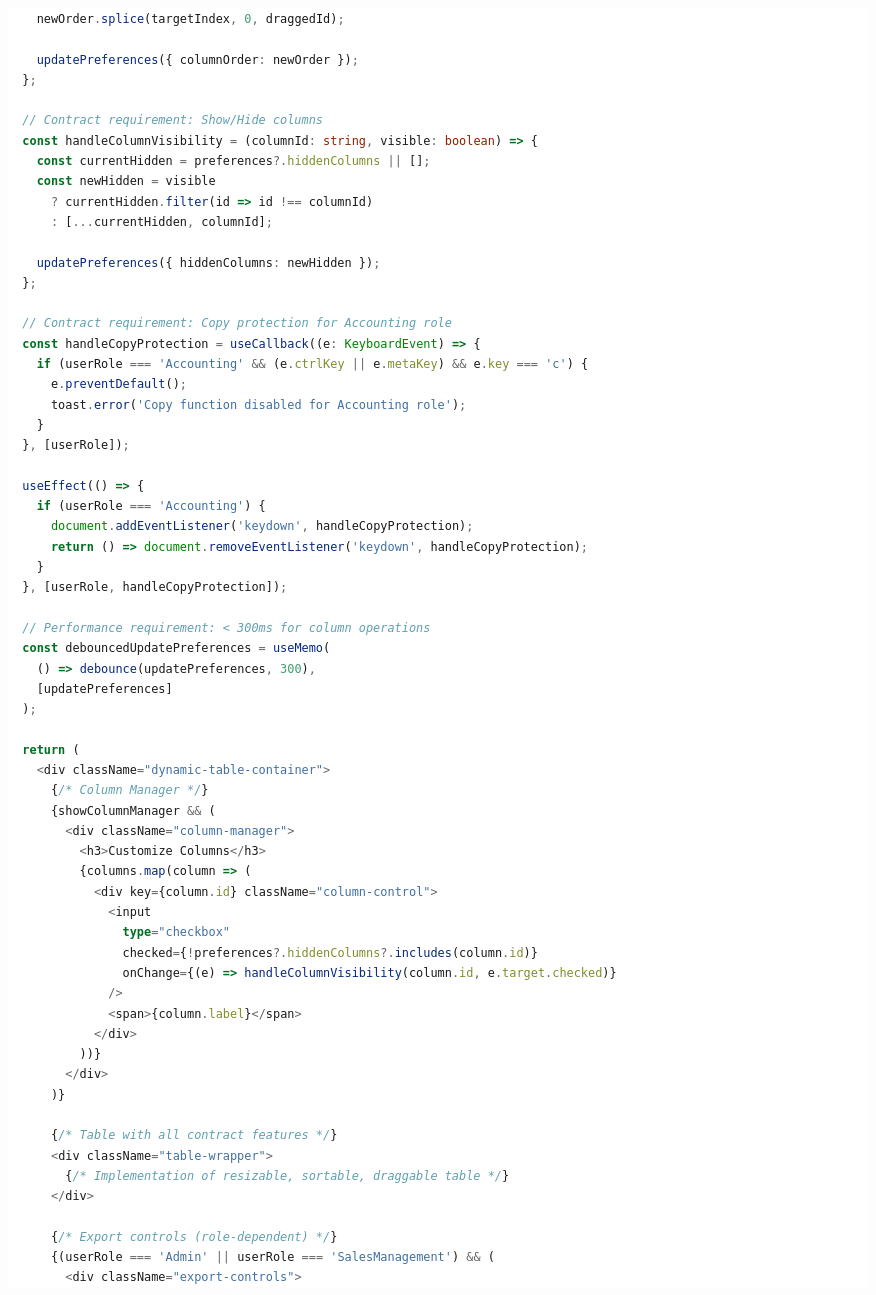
 ```typescript
    newOrder.splice(targetIndex, 0, draggedId);
    
    updatePreferences({ columnOrder: newOrder });
  };

  // Contract requirement: Show/Hide columns
  const handleColumnVisibility = (columnId: string, visible: boolean) => {
    const currentHidden = preferences?.hiddenColumns || [];
    const newHidden = visible 
      ? currentHidden.filter(id => id !== columnId)
      : [...currentHidden, columnId];
    
    updatePreferences({ hiddenColumns: newHidden });
  };

  // Contract requirement: Copy protection for Accounting role
  const handleCopyProtection = useCallback((e: KeyboardEvent) => {
    if (userRole === 'Accounting' && (e.ctrlKey || e.metaKey) && e.key === 'c') {
      e.preventDefault();
      toast.error('Copy function disabled for Accounting role');
    }
  }, [userRole]);

  useEffect(() => {
    if (userRole === 'Accounting') {
      document.addEventListener('keydown', handleCopyProtection);
      return () => document.removeEventListener('keydown', handleCopyProtection);
    }
  }, [userRole, handleCopyProtection]);

  // Performance requirement: < 300ms for column operations
  const debouncedUpdatePreferences = useMemo(
    () => debounce(updatePreferences, 300),
    [updatePreferences]
  );

  return (
    <div className="dynamic-table-container">
      {/* Column Manager */}
      {showColumnManager && (
        <div className="column-manager">
          <h3>Customize Columns</h3>
          {columns.map(column => (
            <div key={column.id} className="column-control">
              <input
                type="checkbox"
                checked={!preferences?.hiddenColumns?.includes(column.id)}
                onChange={(e) => handleColumnVisibility(column.id, e.target.checked)}
              />
              <span>{column.label}</span>
            </div>
          ))}
        </div>
      )}

      {/* Table with all contract features */}
      <div className="table-wrapper">
        {/* Implementation of resizable, sortable, draggable table */}
      </div>

      {/* Export controls (role-dependent) */}
      {(userRole === 'Admin' || userRole === 'SalesManagement') && (
        <div className="export-controls">
```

──────

WHAT NEEDS TO BE DONE: Note every line above where the string "visible" shows up, and copy those lines.

RESULT OF THIS EXERCISE:
  const handleColumnVisibility = (columnId: string, visible: boolean) => {
    const newHidden = visible 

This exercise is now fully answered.